Stuttgarts früherer Oberbürgermeister Wolfgang Schuster spricht über seine neue Lust am Spazierengehen – eine ganz bewusste Entschleunigung nach dem Spitzenjob im Rathaus. Außerdem redet er über seine politischen Ziele und seine Stärken und Schwächen als Opa.

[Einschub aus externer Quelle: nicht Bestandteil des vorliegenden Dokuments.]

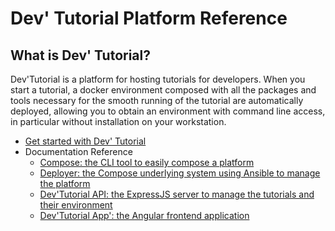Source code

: # Dev' Tutorial Platform Reference

## What is Dev' Tutorial?

Dev'Tutorial is a platform for hosting tutorials for developers.
When you start a tutorial, a docker environment composed with all the packages and tools necessary for the smooth running of the tutorial are automatically deployed, allowing you to obtain an environment with command line access, in particular without installation on your workstation.

* [Get started with Dev' Tutorial](./getting-started)
* Documentation Reference
  * [Compose: the CLI tool to easily compose a platform](./compose/index)
  * [Deployer: the Compose underlying system using Ansible to manage the platform](./deployer/index)
  * [Dev'Tutorial API: the ExpressJS server to manage the tutorials and their environment](./dev-tutorial-api/index)
  * [Dev'Tutorial App': the Angular frontend application](./dev-tutorial-app/index)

Stuttgart – - Das Problem ist die Auswahl. Wolfgang Schuster hätte sich in halb Stuttgart zum Sommerinterview verabreden können, an vielen Orten hat der frühere Oberbürgermeister das Bild der Stadt mitgeprägt. Schließlich entscheidet sich der 64-Jährige für die Stadtbibliothek im Europaviertel. Am Empfang begrüßt er einen Mitarbeiter der Bibliothek, dann heißt es: Aufzug oder Laufen. Schuster entscheidet sich für die Treppen, erzählt zwischen Erdgeschoss und siebtem Stock, dass er am Morgen nicht von seinem Wecker, sondern von seinem dreijährigen Enkelsohn geweckt wurde. Oben, auf dem Dach der Stadtbibliothek, trinkt Schuster Schwarztee, redet über Privates und die Politik, von der er nicht lassen kann.
Herr Schuster, früher hat Ihnen der Terminkalender auch die Abende diktiert. Wie schmeckt Ihnen Ihre neue Freiheit?
Als ich mich entschieden habe, nicht noch einmal für den Posten des Oberbürgermeisters zu kandidieren, stand für mich fest, dass ich nicht mehr in der Taktung weiterarbeiten werde wie zuvor. Als OB hatte ich täglich einen hohen Arbeitsdruck und große Verantwortung. 14-Stunden-Tage waren keine Seltenheit. Das ist in der Form für mich weggefallen, jetzt bin freier, auch freier darin, „Nein“ zu sagen.
Und zu was sagen Sie stattdessen „Ja“?
Zu meiner Familie beispielsweise, um die ich mich stärker kümmern kann. Inzwischen habe ich vier Enkelkinder, worüber ich mich sehr freue. Ich bemühe mich, ein guter Opa zu sein.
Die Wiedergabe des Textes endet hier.